Exercise requirements –
The printed result should hold only the lines from the opening of the data through the line bearing "desacoblament i extensibilitat.", exactly as given and without pictures.

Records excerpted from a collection
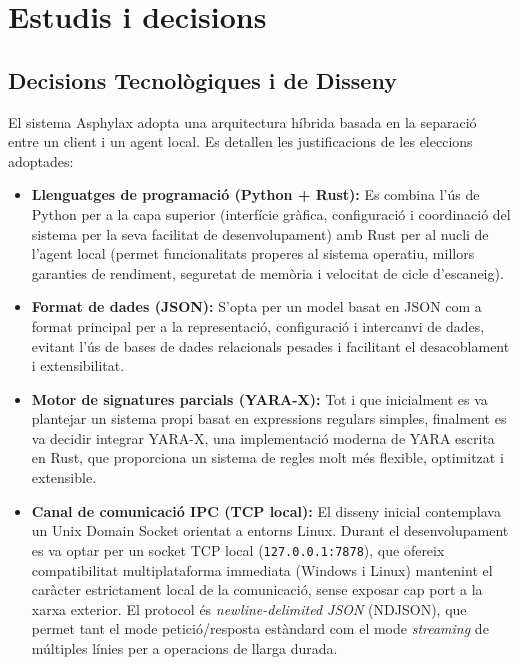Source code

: \documentclass[12pt,a4paper]{report}
\begin{document}
\chapter{Estudis i decisions}
\label{ch:estudisdecisions}

\section{Decisions Tecnològiques i de Disseny}
El sistema Asphylax adopta una arquitectura híbrida basada en la separació entre un client i un agent local. Es detallen les justificacions de les eleccions adoptades:

\begin{itemize}
    \item \textbf{Llenguatges de programació (Python + Rust):} Es combina l'ús de Python per a la capa superior (interfície gràfica, configuració i coordinació del sistema per la seva facilitat de desenvolupament) amb Rust per al nucli de l'agent local (permet funcionalitats properes al sistema operatiu, millors garanties de rendiment, seguretat de memòria i velocitat de cicle d'escaneig).
    \item \textbf{Format de dades (JSON):} S'opta per un model basat en JSON com a format principal per a la representació, configuració i intercanvi de dades, evitant l'ús de bases de dades relacionals pesades i facilitant el desacoblament i extensibilitat.
    \item \textbf{Motor de signatures parcials (YARA-X):} Tot i que inicialment es va plantejar un sistema propi basat en expressions regulars simples, finalment es va decidir integrar YARA-X, una implementació moderna de YARA escrita en Rust, que proporciona un sistema de regles molt més flexible, optimitzat i extensible.
    \item \textbf{Canal de comunicació IPC (TCP local):} El disseny inicial contemplava un Unix Domain Socket orientat a entorns Linux. Durant el desenvolupament es va optar per un socket TCP local (\texttt{127.0.0.1:7878}), que ofereix compatibilitat multiplataforma immediata (Windows i Linux) mantenint el caràcter estrictament local de la comunicació, sense exposar cap port a la xarxa exterior. El protocol és \textit{newline-delimited JSON} (NDJSON), que permet tant el mode petició/resposta estàndard com el mode \textit{streaming} de múltiples línies per a operacions de llarga durada.

\end{itemize}
\end{document}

Result of the exercise –
Source code

: \documentclass[12pt,a4paper]{report}
\begin{document}
\chapter{Estudis i decisions}
\label{ch:estudisdecisions}

\section{Decisions Tecnològiques i de Disseny}
El sistema Asphylax adopta una arquitectura híbrida basada en la separació entre un client i un agent local. Es detallen les justificacions de les eleccions adoptades:

\begin{itemize}
    \item \textbf{Llenguatges de programació (Python + Rust):} Es combina l'ús de Python per a la capa superior (interfície gràfica, configuració i coordinació del sistema per la seva facilitat de desenvolupament) amb Rust per al nucli de l'agent local (permet funcionalitats properes al sistema operatiu, millors garanties de rendiment, seguretat de memòria i velocitat de cicle d'escaneig).
    \item \textbf{Format de dades (JSON):} S'opta per un model basat en JSON com a format principal per a la representació, configuració i intercanvi de dades, evitant l'ús de bases de dades relacionals pesades i facilitant el desacoblament i extensibilitat.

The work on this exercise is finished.